Door [gedaagden] wordt bij wijze van verweer gesteld dat zij geen financiële middelen hebben om hun vordering aan te tonen en wordt gesteld dat zij het recht hebben om hun vordering nog enige tijd “staande” te mogen houden.
De rechtbank is van oordeel dat [eiseres] thans een duidelijk belang heeft bij de beoordeling van de door haar gevorderde verklaring voor recht.
Zij is al geruime tijd vertrokken bij de onderneming en uit de stukken blijkt dat destijds al sprake was van de gestelde vordering. Het kan niet zo zijn dat deze gestelde en door haar betwiste vordering boven haar hoofd blijft hangen, zonder dat zij de gelegenheid heeft zich hiertegen in rechte te keren.
[Gedaagden] zijn thans in deze procedure betrokken door [eiseres] en zij zijn nu in de gelegenheid zich dienaangaande te verweren en in dit kader gaat de rechtbank voorbij aan het door hen gestelde financiële argument om geen procedure te starten.
Nu duidelijk is dat [gedaagden] menen een vordering te hebben op [eiseres] wegens door haar verduisterd/gestolen geld rust in casu op [gedaagden] de bewijslast terzake deze vordering.

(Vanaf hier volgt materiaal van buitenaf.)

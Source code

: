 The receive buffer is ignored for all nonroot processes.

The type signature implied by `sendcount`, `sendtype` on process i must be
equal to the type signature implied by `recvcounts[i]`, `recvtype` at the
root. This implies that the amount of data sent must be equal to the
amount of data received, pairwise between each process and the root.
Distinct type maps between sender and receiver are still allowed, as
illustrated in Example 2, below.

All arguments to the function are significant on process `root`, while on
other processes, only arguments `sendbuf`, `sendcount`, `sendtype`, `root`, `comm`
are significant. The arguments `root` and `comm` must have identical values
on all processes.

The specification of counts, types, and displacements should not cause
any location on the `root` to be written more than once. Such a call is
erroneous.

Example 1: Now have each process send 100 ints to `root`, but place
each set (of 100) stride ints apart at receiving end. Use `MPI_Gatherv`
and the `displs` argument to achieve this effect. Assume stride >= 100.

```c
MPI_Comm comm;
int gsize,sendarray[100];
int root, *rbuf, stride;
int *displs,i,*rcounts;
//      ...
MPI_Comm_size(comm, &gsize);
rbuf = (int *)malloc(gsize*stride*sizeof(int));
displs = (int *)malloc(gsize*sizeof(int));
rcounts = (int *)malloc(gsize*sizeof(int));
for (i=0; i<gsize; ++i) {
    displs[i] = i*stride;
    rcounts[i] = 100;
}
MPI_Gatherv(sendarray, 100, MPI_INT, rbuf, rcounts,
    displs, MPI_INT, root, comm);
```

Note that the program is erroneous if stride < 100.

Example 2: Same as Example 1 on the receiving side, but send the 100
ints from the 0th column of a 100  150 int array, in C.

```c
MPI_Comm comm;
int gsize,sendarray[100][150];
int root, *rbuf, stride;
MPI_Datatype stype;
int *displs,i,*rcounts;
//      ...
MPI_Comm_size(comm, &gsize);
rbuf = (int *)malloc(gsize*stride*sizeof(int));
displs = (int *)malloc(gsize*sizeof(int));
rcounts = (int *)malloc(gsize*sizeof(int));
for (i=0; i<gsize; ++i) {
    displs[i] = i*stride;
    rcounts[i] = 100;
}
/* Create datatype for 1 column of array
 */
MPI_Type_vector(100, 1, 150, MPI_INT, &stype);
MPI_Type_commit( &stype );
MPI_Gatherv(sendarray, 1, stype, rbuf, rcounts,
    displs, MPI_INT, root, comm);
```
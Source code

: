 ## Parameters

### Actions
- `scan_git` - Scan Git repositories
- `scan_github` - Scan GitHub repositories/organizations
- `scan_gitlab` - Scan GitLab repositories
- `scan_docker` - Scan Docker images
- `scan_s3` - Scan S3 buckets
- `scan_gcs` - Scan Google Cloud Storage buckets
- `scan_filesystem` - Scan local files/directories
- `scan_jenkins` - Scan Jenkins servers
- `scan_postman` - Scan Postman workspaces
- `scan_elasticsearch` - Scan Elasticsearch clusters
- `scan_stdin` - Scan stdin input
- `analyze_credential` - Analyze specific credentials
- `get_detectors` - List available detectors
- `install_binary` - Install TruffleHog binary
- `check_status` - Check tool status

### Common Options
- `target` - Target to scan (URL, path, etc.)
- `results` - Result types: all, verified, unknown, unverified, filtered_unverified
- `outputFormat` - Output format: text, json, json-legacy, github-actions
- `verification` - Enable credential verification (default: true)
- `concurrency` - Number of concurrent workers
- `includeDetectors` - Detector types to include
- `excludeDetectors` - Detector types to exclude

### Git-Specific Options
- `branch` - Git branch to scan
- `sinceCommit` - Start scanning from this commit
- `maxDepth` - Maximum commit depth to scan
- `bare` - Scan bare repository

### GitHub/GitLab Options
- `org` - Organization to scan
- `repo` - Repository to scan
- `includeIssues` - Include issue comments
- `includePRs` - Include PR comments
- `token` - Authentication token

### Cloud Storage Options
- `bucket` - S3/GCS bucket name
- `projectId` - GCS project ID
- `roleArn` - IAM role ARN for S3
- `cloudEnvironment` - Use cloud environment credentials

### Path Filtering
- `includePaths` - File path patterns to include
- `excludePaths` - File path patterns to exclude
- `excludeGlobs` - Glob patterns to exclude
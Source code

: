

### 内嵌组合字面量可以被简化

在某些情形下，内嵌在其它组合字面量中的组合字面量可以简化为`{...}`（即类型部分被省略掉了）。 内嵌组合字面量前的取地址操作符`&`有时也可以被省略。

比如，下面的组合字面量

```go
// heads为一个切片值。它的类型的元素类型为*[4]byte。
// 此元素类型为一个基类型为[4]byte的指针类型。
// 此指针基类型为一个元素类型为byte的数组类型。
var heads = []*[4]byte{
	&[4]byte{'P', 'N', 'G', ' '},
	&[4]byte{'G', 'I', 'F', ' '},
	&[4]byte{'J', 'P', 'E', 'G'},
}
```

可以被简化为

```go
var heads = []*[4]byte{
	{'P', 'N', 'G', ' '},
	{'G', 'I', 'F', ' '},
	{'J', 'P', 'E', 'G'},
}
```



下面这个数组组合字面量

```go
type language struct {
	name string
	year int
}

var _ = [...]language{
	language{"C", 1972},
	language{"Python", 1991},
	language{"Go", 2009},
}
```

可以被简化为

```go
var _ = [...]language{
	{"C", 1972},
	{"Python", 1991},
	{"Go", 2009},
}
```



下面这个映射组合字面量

[Gedaagden] dienen feiten en omstandigheden aan te tonen waaraan de conclusie kan worden verbonden dat [eiseres] zich, vanuit haar administratieve werkzaamheden voor de eenmanszaak/vof, gelden heeft toegeëigend en toegeëigend heeft gehouden die haar niet toekwamen.
Indien [gedaagden] slaagt in de bewijslevering, dan komt aan [eiseres] de door haar gevorderde verklaring voor recht niet toe.
6. Nu door [eiseres] subsidiair (?) wordt geopperd over een vermeerdering van eis, gaat de rechtbank hieraan op dit moment voorbij.
7. De rechtbank houdt iedere verdere beslissing aan.
De beslissing
De rechtbank:
I. Draagt [gedaagden] op om te bewijzen als overwogen in rechtsoverweging 5.
II. Bepaalt dat indien [gedaagden] bewijs wensen te leveren door getuigen deze zullen worden gehoord in het gerechtsgebouw te Almelo door mr. Blankestijn.
III. Verwijst de zaak naar de civiele rol van deze rechtbank van woensdag 30 januari 2013 voor dagbepaling enquête en draagt [gedaagden] op om ervoor zorg te dragen dat uiterlijk de vrijdag voordien schriftelijk bericht ter griffie is ontvangen betreffende de verhinderdata van beide partijen en het aantal te horen getuigen dan wel dat zij geen bewijs door getuigen wensen te leveren.
IV. Houdt iedere verdere beslissing aan.
Dit vonnis is gewezen te Almelo door mr. Blankestijn en is op 16 januari 2013 in het openbaar uitgesproken in tegenwoordigheid van de griffier.